■ **Task statement**
Two lines in the data below mark the range: the one with "Cool constellations website" and the one with "Additionally app provides". Return both, along with every line between them, exactly.

[Recorded data]
* * *

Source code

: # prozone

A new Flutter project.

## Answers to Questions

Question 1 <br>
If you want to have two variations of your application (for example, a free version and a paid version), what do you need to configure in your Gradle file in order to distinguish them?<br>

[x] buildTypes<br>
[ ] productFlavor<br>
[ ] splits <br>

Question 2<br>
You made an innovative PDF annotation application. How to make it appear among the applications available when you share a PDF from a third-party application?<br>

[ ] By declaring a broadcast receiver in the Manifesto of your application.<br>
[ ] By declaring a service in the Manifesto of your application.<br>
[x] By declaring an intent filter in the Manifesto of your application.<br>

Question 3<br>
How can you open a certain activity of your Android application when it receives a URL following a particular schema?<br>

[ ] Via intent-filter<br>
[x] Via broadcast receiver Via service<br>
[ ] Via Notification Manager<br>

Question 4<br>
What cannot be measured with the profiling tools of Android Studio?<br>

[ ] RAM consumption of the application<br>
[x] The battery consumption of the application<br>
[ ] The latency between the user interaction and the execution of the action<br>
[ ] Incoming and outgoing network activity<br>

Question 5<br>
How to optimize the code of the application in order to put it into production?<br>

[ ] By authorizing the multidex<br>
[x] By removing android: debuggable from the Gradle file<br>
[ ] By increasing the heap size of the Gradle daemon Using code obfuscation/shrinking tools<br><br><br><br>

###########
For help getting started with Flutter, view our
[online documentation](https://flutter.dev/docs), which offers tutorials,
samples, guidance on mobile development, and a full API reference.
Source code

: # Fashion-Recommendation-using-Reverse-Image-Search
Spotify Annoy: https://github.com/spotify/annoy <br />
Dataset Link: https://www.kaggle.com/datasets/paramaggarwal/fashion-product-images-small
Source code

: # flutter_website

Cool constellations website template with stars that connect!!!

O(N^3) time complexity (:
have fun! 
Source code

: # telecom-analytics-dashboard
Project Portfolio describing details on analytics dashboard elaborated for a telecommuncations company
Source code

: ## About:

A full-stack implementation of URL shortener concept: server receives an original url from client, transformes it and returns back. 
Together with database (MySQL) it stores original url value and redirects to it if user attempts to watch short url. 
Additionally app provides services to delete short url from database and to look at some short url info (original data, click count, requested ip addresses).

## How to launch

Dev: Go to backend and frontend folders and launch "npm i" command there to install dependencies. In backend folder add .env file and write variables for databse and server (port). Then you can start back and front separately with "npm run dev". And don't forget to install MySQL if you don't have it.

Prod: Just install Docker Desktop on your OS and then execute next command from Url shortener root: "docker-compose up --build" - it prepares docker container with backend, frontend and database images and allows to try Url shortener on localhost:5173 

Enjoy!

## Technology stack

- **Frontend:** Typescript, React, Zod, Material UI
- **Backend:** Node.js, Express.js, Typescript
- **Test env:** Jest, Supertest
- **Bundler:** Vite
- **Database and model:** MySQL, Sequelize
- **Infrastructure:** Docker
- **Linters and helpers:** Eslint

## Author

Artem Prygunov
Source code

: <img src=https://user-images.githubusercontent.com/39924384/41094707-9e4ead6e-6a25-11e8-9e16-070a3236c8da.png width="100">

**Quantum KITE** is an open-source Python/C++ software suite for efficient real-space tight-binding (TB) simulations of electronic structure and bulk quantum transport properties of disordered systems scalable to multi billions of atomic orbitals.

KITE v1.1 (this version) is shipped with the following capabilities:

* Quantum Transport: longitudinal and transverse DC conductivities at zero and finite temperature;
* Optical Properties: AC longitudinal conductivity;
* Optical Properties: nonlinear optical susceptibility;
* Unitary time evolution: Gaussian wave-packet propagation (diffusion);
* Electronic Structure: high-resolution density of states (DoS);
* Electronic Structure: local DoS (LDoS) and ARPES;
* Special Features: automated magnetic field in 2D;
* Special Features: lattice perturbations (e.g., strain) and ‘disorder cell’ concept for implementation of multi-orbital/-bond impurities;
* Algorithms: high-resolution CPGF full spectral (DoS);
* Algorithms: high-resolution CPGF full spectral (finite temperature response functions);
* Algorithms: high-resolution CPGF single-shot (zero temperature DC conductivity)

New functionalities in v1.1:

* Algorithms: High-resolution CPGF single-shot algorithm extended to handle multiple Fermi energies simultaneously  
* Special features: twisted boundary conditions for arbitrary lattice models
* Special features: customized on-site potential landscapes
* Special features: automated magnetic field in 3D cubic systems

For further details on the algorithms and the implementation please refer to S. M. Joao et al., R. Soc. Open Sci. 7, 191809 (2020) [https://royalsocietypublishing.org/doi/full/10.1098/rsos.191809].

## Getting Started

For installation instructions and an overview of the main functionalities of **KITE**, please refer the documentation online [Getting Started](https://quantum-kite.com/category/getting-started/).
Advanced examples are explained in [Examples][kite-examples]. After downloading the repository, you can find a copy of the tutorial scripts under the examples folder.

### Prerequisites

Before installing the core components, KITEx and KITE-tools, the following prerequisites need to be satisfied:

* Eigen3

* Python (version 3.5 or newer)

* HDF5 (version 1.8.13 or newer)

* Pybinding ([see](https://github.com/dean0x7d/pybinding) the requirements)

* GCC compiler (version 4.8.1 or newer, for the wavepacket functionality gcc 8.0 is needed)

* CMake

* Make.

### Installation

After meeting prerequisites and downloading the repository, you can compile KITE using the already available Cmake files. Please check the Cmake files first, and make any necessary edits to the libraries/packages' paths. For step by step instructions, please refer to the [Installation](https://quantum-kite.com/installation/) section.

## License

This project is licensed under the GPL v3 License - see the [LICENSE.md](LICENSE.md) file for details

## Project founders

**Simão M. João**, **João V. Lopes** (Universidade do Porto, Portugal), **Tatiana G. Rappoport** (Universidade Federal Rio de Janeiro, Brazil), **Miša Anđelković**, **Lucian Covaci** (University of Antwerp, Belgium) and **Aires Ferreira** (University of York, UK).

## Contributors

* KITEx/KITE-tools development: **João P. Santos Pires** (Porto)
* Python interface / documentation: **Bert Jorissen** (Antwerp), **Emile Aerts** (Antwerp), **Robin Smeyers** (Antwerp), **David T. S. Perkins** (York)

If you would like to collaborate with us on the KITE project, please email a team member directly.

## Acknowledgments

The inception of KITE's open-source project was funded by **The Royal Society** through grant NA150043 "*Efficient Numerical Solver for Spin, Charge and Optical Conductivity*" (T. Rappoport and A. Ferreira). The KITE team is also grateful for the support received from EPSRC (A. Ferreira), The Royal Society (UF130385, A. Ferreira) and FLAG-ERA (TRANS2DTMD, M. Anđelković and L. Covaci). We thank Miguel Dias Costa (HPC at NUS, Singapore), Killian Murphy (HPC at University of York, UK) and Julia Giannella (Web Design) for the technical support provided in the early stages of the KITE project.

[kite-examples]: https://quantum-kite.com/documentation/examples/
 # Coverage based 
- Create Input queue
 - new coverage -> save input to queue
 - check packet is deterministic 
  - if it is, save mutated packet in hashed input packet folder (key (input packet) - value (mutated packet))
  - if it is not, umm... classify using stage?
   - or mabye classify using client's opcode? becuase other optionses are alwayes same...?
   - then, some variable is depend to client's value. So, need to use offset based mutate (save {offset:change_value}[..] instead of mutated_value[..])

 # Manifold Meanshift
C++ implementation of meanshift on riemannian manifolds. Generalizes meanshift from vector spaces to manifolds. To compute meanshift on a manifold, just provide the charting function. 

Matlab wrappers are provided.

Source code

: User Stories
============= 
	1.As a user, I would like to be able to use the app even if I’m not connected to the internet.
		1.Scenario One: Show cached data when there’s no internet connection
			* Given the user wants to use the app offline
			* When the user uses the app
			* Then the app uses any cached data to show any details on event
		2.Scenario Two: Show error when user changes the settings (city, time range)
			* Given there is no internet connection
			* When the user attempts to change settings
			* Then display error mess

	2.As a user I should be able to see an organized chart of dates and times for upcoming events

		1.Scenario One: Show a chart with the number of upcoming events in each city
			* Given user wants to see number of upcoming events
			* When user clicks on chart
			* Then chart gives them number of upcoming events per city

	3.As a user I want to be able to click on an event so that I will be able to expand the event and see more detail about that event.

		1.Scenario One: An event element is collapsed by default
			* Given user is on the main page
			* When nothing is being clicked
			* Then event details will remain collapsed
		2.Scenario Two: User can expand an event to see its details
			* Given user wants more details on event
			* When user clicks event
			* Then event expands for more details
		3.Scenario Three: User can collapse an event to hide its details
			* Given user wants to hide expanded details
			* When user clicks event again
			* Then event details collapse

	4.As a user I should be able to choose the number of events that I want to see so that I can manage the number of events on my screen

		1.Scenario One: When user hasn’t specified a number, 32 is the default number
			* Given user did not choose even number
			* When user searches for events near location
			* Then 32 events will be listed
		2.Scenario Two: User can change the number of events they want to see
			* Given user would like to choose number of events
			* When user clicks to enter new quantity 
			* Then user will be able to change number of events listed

* * *

■ **Answer for this exercise**
Cool constellations website template with stars that connect!!!

O(N^3) time complexity (:
have fun! 
Source code

: # telecom-analytics-dashboard
Project Portfolio describing details on analytics dashboard elaborated for a telecommuncations company
Source code

: ## About:

A full-stack implementation of URL shortener concept: server receives an original url from client, transformes it and returns back. 
Together with database (MySQL) it stores original url value and redirects to it if user attempts to watch short url. 
Additionally app provides services to delete short url from database and to look at some short url info (original data, click count, requested ip addresses).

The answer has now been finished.